→ **YOUR ASSIGNMENT**:
Nothing below is to be printed except the lines between the line holding "bit of attention" and the line holding "delProb = dqvs1", inclusive, each exactly as it appears.

Records from a data collection
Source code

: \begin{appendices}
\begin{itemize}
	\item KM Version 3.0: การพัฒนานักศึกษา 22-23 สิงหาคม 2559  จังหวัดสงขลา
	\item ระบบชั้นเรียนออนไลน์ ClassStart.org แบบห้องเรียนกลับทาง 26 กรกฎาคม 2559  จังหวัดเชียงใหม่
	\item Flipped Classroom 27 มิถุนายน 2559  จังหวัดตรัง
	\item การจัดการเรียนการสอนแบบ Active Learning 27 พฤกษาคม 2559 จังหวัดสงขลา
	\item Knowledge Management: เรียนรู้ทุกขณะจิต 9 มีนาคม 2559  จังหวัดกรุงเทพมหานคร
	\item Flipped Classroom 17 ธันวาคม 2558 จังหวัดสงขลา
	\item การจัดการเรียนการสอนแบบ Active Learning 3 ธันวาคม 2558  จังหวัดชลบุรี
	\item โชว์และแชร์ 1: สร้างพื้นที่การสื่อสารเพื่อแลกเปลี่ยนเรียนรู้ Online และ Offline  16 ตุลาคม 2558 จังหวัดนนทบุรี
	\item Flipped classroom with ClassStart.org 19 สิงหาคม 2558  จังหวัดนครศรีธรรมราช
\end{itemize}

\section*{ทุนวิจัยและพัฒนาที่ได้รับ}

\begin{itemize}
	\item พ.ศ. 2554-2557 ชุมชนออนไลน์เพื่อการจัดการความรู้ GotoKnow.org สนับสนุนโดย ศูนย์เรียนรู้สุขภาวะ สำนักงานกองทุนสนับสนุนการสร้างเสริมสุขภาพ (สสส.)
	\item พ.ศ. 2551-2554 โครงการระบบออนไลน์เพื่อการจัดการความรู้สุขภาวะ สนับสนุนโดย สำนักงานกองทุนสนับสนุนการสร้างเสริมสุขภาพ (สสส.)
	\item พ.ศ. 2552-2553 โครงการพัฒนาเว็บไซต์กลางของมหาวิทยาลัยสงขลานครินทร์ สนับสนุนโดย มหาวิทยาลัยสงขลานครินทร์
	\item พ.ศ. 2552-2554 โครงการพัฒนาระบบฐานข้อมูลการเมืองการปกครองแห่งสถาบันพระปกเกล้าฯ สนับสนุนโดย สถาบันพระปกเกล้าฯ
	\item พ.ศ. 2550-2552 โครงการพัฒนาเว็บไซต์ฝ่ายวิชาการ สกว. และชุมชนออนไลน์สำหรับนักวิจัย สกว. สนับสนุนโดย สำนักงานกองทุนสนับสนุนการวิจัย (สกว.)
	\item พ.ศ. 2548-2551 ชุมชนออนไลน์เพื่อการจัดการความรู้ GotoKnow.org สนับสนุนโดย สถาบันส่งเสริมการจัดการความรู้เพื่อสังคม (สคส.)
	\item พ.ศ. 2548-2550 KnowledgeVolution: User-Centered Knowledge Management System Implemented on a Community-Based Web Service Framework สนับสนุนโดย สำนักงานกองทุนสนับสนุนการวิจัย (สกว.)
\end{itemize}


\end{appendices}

--

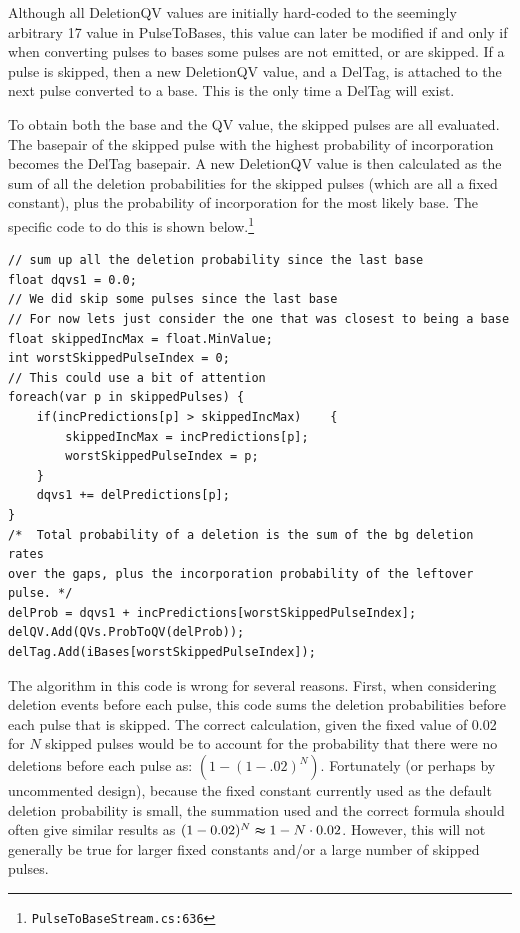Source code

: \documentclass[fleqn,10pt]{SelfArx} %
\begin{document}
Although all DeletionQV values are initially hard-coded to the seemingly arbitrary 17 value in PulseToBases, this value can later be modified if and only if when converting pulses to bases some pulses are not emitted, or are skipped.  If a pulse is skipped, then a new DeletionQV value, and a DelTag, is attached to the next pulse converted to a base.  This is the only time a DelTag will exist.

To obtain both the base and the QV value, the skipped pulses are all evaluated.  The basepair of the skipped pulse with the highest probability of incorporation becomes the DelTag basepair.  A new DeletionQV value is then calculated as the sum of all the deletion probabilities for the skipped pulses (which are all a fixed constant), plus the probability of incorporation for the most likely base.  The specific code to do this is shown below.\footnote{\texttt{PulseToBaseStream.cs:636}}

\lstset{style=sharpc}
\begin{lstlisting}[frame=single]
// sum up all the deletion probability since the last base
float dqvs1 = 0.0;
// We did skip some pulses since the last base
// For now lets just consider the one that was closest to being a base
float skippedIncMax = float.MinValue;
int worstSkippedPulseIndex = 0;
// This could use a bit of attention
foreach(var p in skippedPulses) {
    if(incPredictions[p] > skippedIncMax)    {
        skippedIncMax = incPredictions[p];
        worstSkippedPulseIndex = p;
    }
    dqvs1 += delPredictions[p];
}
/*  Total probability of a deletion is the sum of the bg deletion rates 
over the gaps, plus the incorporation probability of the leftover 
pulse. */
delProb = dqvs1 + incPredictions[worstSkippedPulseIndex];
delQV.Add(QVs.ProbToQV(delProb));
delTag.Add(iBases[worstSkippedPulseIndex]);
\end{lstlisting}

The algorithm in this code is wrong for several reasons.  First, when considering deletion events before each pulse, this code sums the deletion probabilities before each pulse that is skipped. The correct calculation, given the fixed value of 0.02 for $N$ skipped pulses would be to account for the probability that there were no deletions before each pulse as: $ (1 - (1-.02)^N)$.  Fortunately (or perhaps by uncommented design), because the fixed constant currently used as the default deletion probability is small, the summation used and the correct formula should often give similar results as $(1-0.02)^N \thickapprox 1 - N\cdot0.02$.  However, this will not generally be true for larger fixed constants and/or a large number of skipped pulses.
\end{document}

→ **FINISHED EXERCISE**:
// This could use a bit of attention
foreach(var p in skippedPulses) {
    if(incPredictions[p] > skippedIncMax)    {
        skippedIncMax = incPredictions[p];
        worstSkippedPulseIndex = p;
    }
    dqvs1 += delPredictions[p];
}
/*  Total probability of a deletion is the sum of the bg deletion rates 
over the gaps, plus the incorporation probability of the leftover 
pulse. */
delProb = dqvs1 + incPredictions[worstSkippedPulseIndex];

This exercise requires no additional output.